When Fertitta purchased the Rockets for $2.2 billion, he received an absurd tax break. Per Bloomberg, “Since the passage of the American Jobs Creation Act of 2004, buyers of sports teams have been able to write off a big chunk (sometimes almost all) of the purchase price against the team’s taxable income over 15 years. And because sports franchises these days are usually structured as limited liability companies or other pass-through entities whose earnings or losses flow through to owners’ personal tax returns, this tax deduction can also be used to offset income from other sources. This benefit is available to buyers of all kinds of businesses, but the remarkably high purchase prices of sports teams relative to the income they generate make it especially valuable to their owners.” Plus, taxpayers finance these billionaires’ NBA arenas.

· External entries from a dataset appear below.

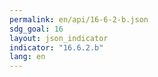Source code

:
 ```yaml
---
permalink: en/api/16-6-2-b.json
sdg_goal: 16
layout: json_indicator
indicator: "16.6.2.b"
lang: en
---
```

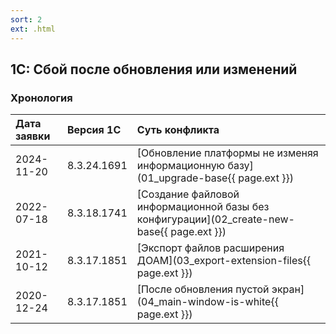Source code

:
 ```yaml
---
sort: 2
ext: .html
---
```


## 1С: Сбой после обновления или изменений


### Хронология

|Дата заявки|Версия 1С|Суть конфликта
|:--- |:--- |:--- 
|2024-11-20|8.3.24.1691|[Обновление платформы не изменяя информационную базу](01_upgrade-base{{ page.ext }})
|2022-07-18|8.3.18.1741|[Создание файловой информационной базы без конфигурации](02_create-new-base{{ page.ext }})
|2021-10-12|8.3.17.1851|[Экспорт файлов расширения ДОАМ](03_export-extension-files{{ page.ext }})
|2020-12-24|8.3.17.1851|[После обновления пустой экран](04_main-window-is-white{{ page.ext }})

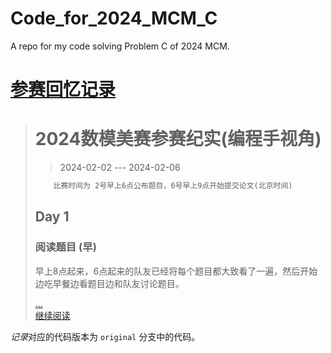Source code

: # Code_for_2024_MCM_C

A repo for my code solving Problem C of 2024 MCM.

# [参赛回忆记录](https://ronaldln.github.io/MyPamphlet-Blog/2024/02/12/2024/)

>   # 2024数模美赛参赛纪实(编程手视角)
>
>   >   2024-02-02 --- 2024-02-06
>
>   ```txt
>       比赛时间为 2号早上6点公布题目，6号早上9点开始提交论文(北京时间)
>   ```
>
>   ## Day 1
>
>   ### 阅读题目 (早)
>
>   早上8点起来，6点起来的队友已经将每个题目都大致看了一遍，然后开始边吃早餐边看题目边和队友讨论题目。
>
>   [...<br/>继续阅读](https://ronaldln.github.io/MyPamphlet-Blog/2024/02/12/2024/)

*记录*对应的代码版本为 `original` 分支中的代码。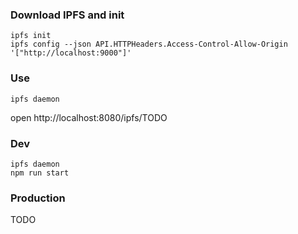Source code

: ### Download IPFS and init

```
ipfs init
ipfs config --json API.HTTPHeaders.Access-Control-Allow-Origin  '["http://localhost:9000"]'
```


### Use

```
ipfs daemon 
```

open http://localhost:8080/ipfs/TODO

### Dev

```
ipfs daemon 
npm run start
```

### Production

TODO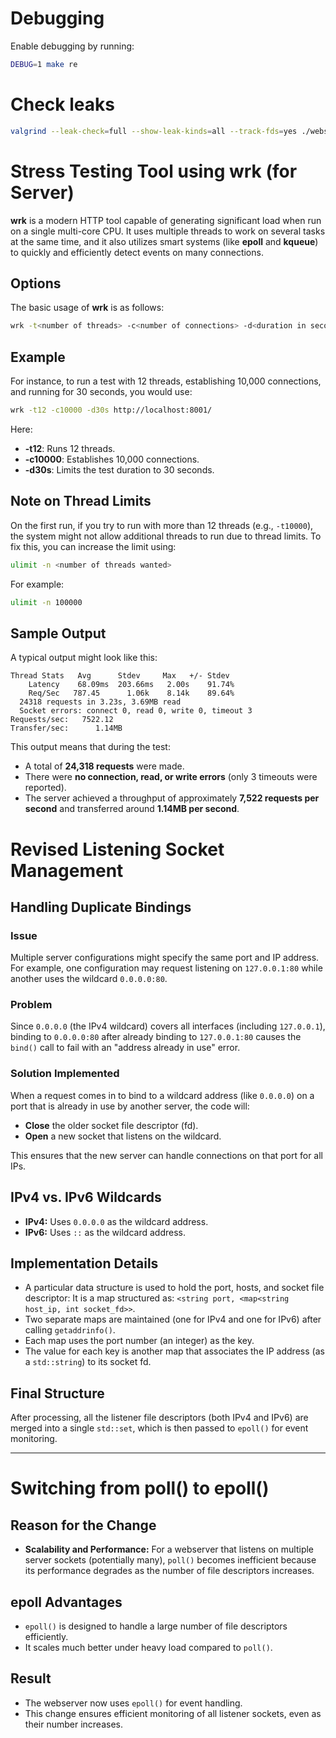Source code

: 
# Debugging
Enable debugging by running:
```bash
DEBUG=1 make re
```

# Check leaks
```bash
valgrind --leak-check=full --show-leak-kinds=all --track-fds=yes ./webserv
```

# Stress Testing Tool using wrk (for Server)

**wrk** is a modern HTTP tool capable of generating significant load when run on a single multi-core CPU. It uses multiple threads to work on several tasks at the same time, and it also utilizes smart systems (like **epoll** and **kqueue**) to quickly and efficiently detect events on many connections.

## Options

The basic usage of **wrk** is as follows:

```bash
wrk -t<number of threads> -c<number of connections> -d<duration in seconds>s ip_address:port
```

## Example

For instance, to run a test with 12 threads, establishing 10,000 connections, and running for 30 seconds, you would use:

```bash
wrk -t12 -c10000 -d30s http://localhost:8001/
```

Here:
- **-t12**: Runs 12 threads.
- **-c10000**: Establishes 10,000 connections.
- **-d30s**: Limits the test duration to 30 seconds.

## Note on Thread Limits

On the first run, if you try to run with more than 12 threads (e.g., `-t10000`), the system might not allow additional threads to run due to thread limits. To fix this, you can increase the limit using:

```bash
ulimit -n <number of threads wanted>
```

For example:

```bash
ulimit -n 100000
```

## Sample Output

A typical output might look like this:

```
Thread Stats   Avg      Stdev     Max   +/- Stdev
    Latency    68.09ms  203.66ms   2.00s    91.74%
    Req/Sec   787.45      1.06k    8.14k    89.64%
  24318 requests in 3.23s, 3.69MB read
  Socket errors: connect 0, read 0, write 0, timeout 3
Requests/sec:   7522.12
Transfer/sec:      1.14MB
```

This output means that during the test:
- A total of **24,318 requests** were made.
- There were **no connection, read, or write errors** (only 3 timeouts were reported).
- The server achieved a throughput of approximately **7,522 requests per second** and transferred around **1.14MB per second**.



# Revised Listening Socket Management

## Handling Duplicate Bindings

### Issue
Multiple server configurations might specify the same port and IP address. For example, one configuration may request listening on `127.0.0.1:80` while another uses the wildcard `0.0.0.0:80`.

### Problem
Since `0.0.0.0` (the IPv4 wildcard) covers all interfaces (including `127.0.0.1`), binding to `0.0.0.0:80` after already binding to `127.0.0.1:80` causes the `bind()` call to fail with an "address already in use" error.

### Solution Implemented
When a request comes in to bind to a wildcard address (like `0.0.0.0`) on a port that is already in use by another server, the code will:
- **Close** the older socket file descriptor (fd).
- **Open** a new socket that listens on the wildcard.

This ensures that the new server can handle connections on that port for all IPs.

## IPv4 vs. IPv6 Wildcards

- **IPv4:** Uses `0.0.0.0` as the wildcard address.
- **IPv6:** Uses `::` as the wildcard address.

## Implementation Details
- A particular data structure is used to hold the port, hosts, and socket file descriptor:
	It is a map structured as: `<string port, <map<string host_ip, int socket_fd>>`.
- Two separate maps are maintained (one for IPv4 and one for IPv6) after calling `getaddrinfo()`.
- Each map uses the port number (an integer) as the key.
- The value for each key is another map that associates the IP address (as a `std::string`) to its socket fd.

## Final Structure
After processing, all the listener file descriptors (both IPv4 and IPv6) are merged into a single `std::set`, which is then passed to `epoll()` for event monitoring.

---

# Switching from poll() to epoll()

## Reason for the Change
- **Scalability and Performance:**
  For a webserver that listens on multiple server sockets (potentially many), `poll()` becomes inefficient because its performance degrades as the number of file descriptors increases.

## epoll Advantages
- `epoll()` is designed to handle a large number of file descriptors efficiently.
- It scales much better under heavy load compared to `poll()`.

## Result
- The webserver now uses `epoll()` for event handling.
- This change ensures efficient monitoring of all listener sockets, even as their number increases.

Pro sports have returned in other countries too. Germany’s Bundesliga soccer club had been playing to empty stadiums for the last few weeks, as has the Korean Baseball Organization, because the countries where these leagues operate were able to get the clamps on early and efficiently enough to make it not completely idiotic to play sports outside of a massive quarantine bubble. The only thing keeping the United States from doing the same is the perplexing set of decisions that have left an obscene amount of wealth in the hands of a ludicrously small minority of people in the name of... what, exactly?